Factory International will look to continue this legacy. It is located close to the city’s Old Granada Studios and on the banks of the Irwell river in the post-industrial St John’s district. The centre will span 144,000 sq. ft, with a roof looming 60ft above ground. The fully soundproof warehouse space will have a standing capacity of 5,000 people and an adjoining performance hall has a seating capacity of 1,600. The centre will be used for art exhibitions, installations, opera, theatre and raves.

The design of the building has been overseen by Ellen van Loon, a partner at OMA, who said during a press tour that she pitched the idea of “Opera Extra Extra Large” when the firm first competed to design the space. Factory International will have a “unique flexibility” for a cultural venue of its size, she added. The warehouse and performance hall will be separated by a removable, floor-to-ceiling and entirely acoustically soundproofed wall, meaning the performance hall and warehouse can be split in two, opened into one, or partly separated.

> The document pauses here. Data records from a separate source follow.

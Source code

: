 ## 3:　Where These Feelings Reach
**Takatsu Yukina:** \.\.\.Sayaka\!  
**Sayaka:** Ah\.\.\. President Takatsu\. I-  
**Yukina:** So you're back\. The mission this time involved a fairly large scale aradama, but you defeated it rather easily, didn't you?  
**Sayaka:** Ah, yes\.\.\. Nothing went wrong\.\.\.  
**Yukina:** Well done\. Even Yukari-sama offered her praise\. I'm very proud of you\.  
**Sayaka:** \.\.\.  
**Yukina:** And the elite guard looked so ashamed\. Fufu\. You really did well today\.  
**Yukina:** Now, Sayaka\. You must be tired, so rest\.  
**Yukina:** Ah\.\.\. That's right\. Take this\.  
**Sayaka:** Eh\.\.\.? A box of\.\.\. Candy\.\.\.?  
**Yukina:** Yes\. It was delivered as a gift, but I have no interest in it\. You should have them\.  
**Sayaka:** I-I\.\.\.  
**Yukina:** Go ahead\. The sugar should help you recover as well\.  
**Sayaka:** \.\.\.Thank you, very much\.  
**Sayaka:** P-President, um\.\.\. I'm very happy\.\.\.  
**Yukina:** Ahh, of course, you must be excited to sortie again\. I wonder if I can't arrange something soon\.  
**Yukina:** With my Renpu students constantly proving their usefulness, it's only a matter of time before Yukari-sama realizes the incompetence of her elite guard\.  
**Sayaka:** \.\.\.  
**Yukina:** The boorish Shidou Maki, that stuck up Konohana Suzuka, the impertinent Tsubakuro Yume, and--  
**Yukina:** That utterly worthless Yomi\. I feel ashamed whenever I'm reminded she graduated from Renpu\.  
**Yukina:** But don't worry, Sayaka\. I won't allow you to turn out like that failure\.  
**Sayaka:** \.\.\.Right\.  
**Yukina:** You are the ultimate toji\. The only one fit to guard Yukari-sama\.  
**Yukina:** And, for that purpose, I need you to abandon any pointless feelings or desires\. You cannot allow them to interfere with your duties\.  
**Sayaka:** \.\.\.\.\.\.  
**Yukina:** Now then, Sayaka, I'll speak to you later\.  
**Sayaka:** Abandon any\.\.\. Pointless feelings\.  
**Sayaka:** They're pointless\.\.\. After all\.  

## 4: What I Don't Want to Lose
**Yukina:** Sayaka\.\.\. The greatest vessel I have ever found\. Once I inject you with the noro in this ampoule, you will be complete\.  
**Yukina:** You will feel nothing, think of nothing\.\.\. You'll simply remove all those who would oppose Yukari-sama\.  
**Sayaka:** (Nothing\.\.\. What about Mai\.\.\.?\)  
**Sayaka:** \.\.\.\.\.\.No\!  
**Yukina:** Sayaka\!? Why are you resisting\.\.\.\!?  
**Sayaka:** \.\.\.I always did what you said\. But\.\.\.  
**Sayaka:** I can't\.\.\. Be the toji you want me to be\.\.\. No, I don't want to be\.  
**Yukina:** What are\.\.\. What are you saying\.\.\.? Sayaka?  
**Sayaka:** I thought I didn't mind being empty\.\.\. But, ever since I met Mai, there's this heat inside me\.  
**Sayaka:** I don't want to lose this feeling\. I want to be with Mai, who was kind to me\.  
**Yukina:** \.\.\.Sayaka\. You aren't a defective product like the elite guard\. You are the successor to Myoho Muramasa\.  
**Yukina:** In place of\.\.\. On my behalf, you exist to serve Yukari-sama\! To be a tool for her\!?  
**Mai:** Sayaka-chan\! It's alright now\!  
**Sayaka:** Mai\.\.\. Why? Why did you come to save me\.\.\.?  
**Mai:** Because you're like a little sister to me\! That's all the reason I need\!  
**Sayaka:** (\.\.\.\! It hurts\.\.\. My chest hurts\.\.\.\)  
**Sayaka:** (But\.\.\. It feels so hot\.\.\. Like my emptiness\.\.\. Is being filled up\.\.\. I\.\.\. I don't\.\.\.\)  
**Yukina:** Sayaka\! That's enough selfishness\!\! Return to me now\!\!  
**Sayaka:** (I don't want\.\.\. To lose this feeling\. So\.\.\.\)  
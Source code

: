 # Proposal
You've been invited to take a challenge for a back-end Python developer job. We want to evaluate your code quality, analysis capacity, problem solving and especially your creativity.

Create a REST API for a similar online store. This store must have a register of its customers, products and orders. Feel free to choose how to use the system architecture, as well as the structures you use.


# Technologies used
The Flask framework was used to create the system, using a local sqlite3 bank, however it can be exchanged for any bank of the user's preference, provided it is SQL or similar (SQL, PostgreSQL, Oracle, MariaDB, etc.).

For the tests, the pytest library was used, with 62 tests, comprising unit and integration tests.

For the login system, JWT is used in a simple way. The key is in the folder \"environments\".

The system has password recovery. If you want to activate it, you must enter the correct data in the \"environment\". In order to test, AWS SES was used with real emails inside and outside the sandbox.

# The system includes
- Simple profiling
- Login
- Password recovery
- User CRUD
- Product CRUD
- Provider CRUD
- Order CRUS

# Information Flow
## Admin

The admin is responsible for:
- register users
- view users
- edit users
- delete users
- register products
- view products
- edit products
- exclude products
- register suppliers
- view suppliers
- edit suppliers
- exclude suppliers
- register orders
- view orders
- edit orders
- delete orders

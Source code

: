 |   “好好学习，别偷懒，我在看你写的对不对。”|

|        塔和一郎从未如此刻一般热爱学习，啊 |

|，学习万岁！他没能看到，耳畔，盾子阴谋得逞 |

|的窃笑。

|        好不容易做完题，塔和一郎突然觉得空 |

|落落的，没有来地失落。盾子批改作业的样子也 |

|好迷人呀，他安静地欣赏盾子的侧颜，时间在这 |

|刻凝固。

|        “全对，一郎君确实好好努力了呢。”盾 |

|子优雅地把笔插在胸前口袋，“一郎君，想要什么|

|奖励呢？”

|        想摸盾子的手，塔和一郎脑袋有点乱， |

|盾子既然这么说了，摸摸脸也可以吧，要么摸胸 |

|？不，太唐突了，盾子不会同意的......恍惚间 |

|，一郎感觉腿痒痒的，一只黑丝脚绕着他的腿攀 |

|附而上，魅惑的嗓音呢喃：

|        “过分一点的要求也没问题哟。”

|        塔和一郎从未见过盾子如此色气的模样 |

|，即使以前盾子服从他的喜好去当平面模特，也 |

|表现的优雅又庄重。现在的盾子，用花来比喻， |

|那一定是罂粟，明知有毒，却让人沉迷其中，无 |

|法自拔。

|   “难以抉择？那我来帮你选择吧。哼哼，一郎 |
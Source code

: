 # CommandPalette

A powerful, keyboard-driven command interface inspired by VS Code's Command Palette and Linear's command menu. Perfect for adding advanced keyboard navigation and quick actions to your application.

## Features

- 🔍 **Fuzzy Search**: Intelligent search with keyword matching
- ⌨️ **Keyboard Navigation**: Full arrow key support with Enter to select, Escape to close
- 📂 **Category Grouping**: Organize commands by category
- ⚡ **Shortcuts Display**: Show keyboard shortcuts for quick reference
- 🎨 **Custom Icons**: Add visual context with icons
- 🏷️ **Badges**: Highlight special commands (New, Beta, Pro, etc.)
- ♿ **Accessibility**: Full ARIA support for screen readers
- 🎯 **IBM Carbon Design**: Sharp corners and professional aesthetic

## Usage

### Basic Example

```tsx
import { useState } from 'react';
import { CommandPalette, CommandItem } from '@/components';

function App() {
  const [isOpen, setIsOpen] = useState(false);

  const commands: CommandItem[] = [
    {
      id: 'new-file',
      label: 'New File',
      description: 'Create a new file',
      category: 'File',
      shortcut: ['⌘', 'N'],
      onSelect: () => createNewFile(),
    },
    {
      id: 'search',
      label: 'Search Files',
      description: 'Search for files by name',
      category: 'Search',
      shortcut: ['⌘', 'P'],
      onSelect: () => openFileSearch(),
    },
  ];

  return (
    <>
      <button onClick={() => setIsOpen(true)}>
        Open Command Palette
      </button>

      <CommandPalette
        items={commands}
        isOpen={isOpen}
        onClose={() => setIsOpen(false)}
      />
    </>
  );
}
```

The moveable wall also means the stage in the performance hall can be deepened to a full 35m.

The building’s heritage features from Manchester’s industrial past have been retained; the warm terracotta of the original Victorian railway arches are juxtaposed against smooth and stark industrial concrete.

Construction of Factory International is ongoing © Pawel Paniczko, courtesy Factory International

The development has been spearheaded by Manchester City Council, who gained a £100m grant from the UK government via Arts Council England, originally as part of Chancellor George Osborne’s Northern Powerhouse agenda. But the opening of the show will come as a relief to some Mancunians; the cultural space has cost £76m more than its initial budget and is opening four years later than anticipated, with the impact of Covid blamed for the construction delays. Manchester City Council originally earmarked £20m of funding towards the creation of the building, but have spent upwards of £50m during a period of sustained cuts to the council’s overall operating budget.

But Bev Craig, the leader of Manchester City Council, believes it to be money well spent. At an event organised to announce Factory International’s programme, she said the art centre would provide 1,500 local jobs and add £1.1bn to the city’s economy over the next decade. “Factory International has been built by and for Mancunians, and will redefine Manchester’s offer to the global stage,” she said.

The event was also attended by Conservative MP for Pudsey Stuart Andrew, who was appointed as Parliamentary Under Secretary of State at the Department for Digital, Culture, Media and Sport on 20 September 2022. In a short speech, Andrew said the UK’s current government was “intent on redrawing the cultural map” and linked the creation of Factory International to the government’s ongoing Levelling Up agenda, aimed at making the standard of living across different UK regions more equal.

Asked if Free Your Mind will contend directly with the political climate of the moment in the UK, Boyle said: “The show will be bigger than Liz Truss, to be absolutely frank. And the building deserves to be bigger than Liz Truss.” Devlin added: “By the time the show opens, she will be gone anyway.”